Higgs reported that today, “there are areas where they’ve got 80 percent control (of the tamarisk population). But in other areas there’s only 10 to 15 percent control.” Higgs said that his office is working with researchers at the University of Denver to find out why this variation exists.

Johnson described the amount of willow and other vegetative regrowth in areas where the beetle has weakened or killed the tamarisk as “phenomenal,” and said he expected this naturally occurring regeneration of native species to continue. He also said that intentional replanting may be helpful in areas that have not experienced regrowth on their own.

Graham agreed that natives are coming back well in some areas.

“Other things are moving in,” he said, but added, “it depends on where, as to what is coming back.”

Graham said that he has observed lots of native plants reclaiming territory once held by tamarisk, such as willow, New Mexico privet and skunkbush – especially very close to waterways. But in other areas, the tamarisk has been replaced by plants that are also considered to be invasive, such as knapweed and Russian olive. Graham said he believes that native plants may eventually return on their own to these places as well, but it is too soon to know.

On some sites, beetle-killed tamarisk has been removed in hopes that doing so will make it easier for native plants to come back. However, Graham believes that does more harm than good.

“I think it’s a waste of time and money for us to go in and cut out the dead tamarisk,” he said. “From an ecological perspective, it’s a negative impact … If you don’t have any trees, birds won’t come and perch. If there is dead tamarisk, the birds will come and leave the seeds for other plants to establish. You have a better chance of recovery than if you cleared it all out.”

He also added that removing the shade that the dead trees provide can make it more difficult for other species to establish.

The BLM website identifies extensive areas of dead tamarisk as a fire risk, but as Johnson points out, “even green tamarisk burns readily.”

Johnson said that he hears occasionally from residents who believe their plants are being eaten by tamarisk beetles, but it has always turned out to be something else. He explained that “many people confuse the tamarisk beetle with the elm leaf beetle and the cottonwood leaf beetle, all of which have some similar colorization and markings.”

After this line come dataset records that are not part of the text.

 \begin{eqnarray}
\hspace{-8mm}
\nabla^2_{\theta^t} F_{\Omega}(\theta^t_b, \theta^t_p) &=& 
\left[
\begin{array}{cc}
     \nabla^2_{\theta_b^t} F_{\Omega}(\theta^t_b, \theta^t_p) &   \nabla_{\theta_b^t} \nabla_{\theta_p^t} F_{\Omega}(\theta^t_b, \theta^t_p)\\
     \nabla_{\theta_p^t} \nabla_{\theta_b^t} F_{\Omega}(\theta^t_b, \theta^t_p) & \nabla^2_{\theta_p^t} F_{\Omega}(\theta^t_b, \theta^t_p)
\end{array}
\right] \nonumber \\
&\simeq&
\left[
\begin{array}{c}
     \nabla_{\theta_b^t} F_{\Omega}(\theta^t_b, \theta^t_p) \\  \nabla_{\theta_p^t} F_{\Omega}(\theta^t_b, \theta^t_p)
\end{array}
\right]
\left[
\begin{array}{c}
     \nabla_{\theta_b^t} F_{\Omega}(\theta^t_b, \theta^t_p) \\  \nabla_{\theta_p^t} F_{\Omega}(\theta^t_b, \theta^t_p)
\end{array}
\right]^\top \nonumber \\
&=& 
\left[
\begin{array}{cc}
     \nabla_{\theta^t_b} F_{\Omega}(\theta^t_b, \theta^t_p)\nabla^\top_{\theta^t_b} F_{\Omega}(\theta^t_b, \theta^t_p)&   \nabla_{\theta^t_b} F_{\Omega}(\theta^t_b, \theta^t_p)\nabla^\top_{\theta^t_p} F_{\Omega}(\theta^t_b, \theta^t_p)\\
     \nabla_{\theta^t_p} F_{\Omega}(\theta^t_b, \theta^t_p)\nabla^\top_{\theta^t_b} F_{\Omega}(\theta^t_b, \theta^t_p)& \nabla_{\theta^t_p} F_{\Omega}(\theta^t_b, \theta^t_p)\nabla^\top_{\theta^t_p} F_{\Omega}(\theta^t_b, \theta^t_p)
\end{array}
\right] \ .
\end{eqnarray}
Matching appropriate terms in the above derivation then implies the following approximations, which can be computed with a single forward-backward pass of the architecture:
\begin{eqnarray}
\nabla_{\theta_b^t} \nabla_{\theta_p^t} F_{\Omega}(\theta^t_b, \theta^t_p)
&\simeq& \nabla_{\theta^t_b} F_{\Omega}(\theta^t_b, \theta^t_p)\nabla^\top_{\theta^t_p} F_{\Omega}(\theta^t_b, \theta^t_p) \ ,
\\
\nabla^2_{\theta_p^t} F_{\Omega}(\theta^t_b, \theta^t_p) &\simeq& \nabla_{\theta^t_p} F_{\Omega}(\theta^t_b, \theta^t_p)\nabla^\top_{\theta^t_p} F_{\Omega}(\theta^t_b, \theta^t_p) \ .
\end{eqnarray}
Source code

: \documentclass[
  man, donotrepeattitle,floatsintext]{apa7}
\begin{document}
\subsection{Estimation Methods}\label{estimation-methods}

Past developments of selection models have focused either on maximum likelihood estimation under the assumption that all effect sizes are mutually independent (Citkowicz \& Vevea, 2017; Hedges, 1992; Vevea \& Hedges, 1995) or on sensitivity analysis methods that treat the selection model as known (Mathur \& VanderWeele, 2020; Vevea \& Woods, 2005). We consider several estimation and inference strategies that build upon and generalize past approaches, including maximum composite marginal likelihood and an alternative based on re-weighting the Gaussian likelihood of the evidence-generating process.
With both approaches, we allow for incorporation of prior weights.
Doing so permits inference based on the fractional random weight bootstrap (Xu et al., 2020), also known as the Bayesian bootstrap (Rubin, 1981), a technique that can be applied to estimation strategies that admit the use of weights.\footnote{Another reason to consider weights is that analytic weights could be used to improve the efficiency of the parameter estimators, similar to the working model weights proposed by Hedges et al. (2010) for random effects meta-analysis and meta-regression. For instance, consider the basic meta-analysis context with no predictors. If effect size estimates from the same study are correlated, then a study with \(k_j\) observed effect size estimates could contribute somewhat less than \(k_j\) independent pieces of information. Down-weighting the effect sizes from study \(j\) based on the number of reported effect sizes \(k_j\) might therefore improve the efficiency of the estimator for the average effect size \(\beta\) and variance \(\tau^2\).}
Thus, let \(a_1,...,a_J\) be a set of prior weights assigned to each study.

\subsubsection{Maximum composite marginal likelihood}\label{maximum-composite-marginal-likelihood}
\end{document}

There is also concern for the southwestern willow flycatcher, an endangered bird that has started nesting in tamarisk, in the absence of willow. The Tamarisk Coalition, a regional organization dedicated to the restoration of riparian lands, reports that tamarisk defoliation has lessened chick survival. Its website advises that the tamarisk “may assist in the long-term recovery and resiliency of riparian communities, but potential short-term consequences cannot be disregarded.”

Johnson noted that the tamarisk will not ever disappear entirely.

“In some areas it’s possible it could be lessened by 85 percent, but in the meantime it’s allowed the willows to start growing again,” he said.

He counseled patience with the process.

“It could take decades to get good regrowth,” he said.